Let's say the current market is 400. $1.00 x $1.01.400, and then an elephant comes in and hangs a huge buy-in of 5,000 shares at $1.00, at which point the market becomes 5,400.
But if the elephant really wants to buy the stock, and the elephant may be using the Join the maker strategy, please refer to the previous post.http://tw.myblog.yahoo.com/Blue-Speculator/article?mid=3330&prev=3338&next=3320&l=f&fid=21If the elephant is not being slaughtered, then the high-frequency trader will not be satisfied with just a profit of 1 cent per share, when he can slowly kill the elephant.
The high-frequency trader's strategy is to push the market price up to $1.01 x $1.02 and then wait and see if the elephant will push their buy price up to $1.01 if the elephant buy price goes up to $1.01, which means that the elephant is likely to have adopted the join the maker strategy and also fall into the trap of the high-frequency trader.

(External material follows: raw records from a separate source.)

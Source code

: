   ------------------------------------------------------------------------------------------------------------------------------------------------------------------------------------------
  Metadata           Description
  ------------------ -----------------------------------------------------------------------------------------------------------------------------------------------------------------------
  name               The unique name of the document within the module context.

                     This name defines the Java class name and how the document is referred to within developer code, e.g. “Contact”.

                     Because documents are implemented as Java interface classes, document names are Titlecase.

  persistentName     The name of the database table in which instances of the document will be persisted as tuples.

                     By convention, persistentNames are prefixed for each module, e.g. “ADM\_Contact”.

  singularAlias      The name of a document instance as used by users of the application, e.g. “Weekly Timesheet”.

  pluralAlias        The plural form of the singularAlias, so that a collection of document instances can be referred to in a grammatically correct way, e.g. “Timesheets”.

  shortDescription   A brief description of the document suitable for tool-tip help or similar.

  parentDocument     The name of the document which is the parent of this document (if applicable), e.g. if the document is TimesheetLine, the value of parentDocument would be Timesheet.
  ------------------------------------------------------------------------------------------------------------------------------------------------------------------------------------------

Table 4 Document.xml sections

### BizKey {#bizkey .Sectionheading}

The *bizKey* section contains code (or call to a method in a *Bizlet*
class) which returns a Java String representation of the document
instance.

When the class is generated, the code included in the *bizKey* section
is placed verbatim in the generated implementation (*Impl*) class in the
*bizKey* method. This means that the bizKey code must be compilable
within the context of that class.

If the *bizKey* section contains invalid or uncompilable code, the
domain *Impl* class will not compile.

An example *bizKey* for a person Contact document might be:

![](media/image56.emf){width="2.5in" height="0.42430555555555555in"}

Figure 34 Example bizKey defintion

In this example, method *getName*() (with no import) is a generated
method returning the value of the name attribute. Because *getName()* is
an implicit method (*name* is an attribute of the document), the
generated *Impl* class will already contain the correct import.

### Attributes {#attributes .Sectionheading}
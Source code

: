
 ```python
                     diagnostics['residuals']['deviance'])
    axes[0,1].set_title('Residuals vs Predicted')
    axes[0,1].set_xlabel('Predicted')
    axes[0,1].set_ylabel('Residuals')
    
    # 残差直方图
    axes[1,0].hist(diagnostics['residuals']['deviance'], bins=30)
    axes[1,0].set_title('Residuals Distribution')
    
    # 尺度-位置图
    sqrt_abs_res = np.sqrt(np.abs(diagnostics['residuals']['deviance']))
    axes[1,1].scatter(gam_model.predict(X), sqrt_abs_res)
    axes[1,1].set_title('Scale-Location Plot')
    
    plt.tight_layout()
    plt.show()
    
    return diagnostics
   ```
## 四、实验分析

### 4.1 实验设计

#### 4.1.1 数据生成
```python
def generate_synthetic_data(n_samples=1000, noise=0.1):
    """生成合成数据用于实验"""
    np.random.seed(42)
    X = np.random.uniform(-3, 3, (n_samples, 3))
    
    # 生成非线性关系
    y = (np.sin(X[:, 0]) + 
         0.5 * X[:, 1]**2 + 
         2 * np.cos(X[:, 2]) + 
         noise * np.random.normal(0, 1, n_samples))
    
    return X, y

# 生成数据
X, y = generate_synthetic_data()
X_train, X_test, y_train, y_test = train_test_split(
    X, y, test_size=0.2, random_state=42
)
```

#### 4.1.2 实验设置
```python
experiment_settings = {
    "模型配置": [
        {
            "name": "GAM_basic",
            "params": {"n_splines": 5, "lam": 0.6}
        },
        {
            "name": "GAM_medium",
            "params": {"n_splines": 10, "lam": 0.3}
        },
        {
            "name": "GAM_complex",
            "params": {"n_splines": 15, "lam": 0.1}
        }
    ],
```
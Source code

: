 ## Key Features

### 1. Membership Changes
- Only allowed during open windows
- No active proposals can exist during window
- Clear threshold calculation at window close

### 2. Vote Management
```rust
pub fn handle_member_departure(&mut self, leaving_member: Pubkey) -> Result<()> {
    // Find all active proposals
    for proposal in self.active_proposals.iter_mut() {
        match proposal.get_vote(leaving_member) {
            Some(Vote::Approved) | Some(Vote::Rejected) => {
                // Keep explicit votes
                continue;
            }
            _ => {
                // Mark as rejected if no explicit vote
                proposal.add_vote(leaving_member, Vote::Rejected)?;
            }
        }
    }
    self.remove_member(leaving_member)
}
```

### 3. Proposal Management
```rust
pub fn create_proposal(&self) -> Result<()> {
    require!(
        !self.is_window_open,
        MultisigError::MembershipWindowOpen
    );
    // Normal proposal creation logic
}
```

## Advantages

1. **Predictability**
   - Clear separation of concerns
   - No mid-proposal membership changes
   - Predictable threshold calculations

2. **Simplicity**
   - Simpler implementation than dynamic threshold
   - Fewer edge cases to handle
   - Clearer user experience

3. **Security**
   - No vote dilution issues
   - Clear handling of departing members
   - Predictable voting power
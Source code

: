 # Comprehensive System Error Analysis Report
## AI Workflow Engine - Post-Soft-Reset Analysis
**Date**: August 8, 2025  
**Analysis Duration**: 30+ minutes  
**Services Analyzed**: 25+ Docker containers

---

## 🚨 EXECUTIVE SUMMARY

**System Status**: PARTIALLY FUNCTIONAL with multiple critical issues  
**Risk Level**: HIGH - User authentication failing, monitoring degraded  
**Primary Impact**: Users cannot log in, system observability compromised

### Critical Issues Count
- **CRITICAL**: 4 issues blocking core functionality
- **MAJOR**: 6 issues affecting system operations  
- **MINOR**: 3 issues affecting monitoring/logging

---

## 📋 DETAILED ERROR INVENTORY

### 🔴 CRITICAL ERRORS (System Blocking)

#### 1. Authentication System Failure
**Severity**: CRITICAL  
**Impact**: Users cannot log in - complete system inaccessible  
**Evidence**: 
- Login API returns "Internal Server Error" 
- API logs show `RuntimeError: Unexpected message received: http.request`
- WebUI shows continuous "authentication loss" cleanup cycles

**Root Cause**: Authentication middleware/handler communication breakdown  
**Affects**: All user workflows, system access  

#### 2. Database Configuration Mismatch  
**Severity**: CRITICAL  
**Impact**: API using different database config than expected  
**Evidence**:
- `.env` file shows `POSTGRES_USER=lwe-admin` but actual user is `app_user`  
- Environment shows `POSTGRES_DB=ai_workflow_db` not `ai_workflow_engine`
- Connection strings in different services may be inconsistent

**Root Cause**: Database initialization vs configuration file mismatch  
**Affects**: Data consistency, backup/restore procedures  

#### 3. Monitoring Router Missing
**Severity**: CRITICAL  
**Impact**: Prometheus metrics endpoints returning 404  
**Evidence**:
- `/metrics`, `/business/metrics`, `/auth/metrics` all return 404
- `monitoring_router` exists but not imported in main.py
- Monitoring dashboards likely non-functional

The high-frequency trader then pushes the price further upwards, pushing it up to $1.02 x $1.03, repeat to see if the elephant's purchase price follows, and if so, continue pushing upwards. Assuming the final push to $1.03 x $1.05, at which point the elephant's purchase price has been pushed up from $1.00 to $1.03, then the high-frequency trader can dump all inventory on the elephant for a profit of 1-3 cents per share.
This is called "push the elephant" because the strategy is to attract the elephants all the way and slowly push their purchase price up by 1 cent.
However, it is also possible that a strategy like push the elephant will actually be opposed by large institutional investors, who may intentionally "disguise" themselves as elephants, post a large number of fake invoices in the market in order to ship, and then pretend to be addicted, or follow high-frequency traders who slowly raise their purchase prices step by step, and then wait for the price to rise, then in a brain dump the stock to the high-frequency traders.
When high-frequency traders have been played several times by large institutional investors and have suffered several losses, they naturally develop a set of Anti-Gaming strategies. The "opposition" strategy of these high-frequency traders is that, during the process of pulling up the price, they will occasionally sell some shares to the elephant to see if the elephant will really eat, and if it is discovered that when selling shares to the elephant, the elephant's payoff disappears, at which time high-frequency traders will know that the trader has been cheated, or they can quickly get rid of the stock in their hands and leave the game.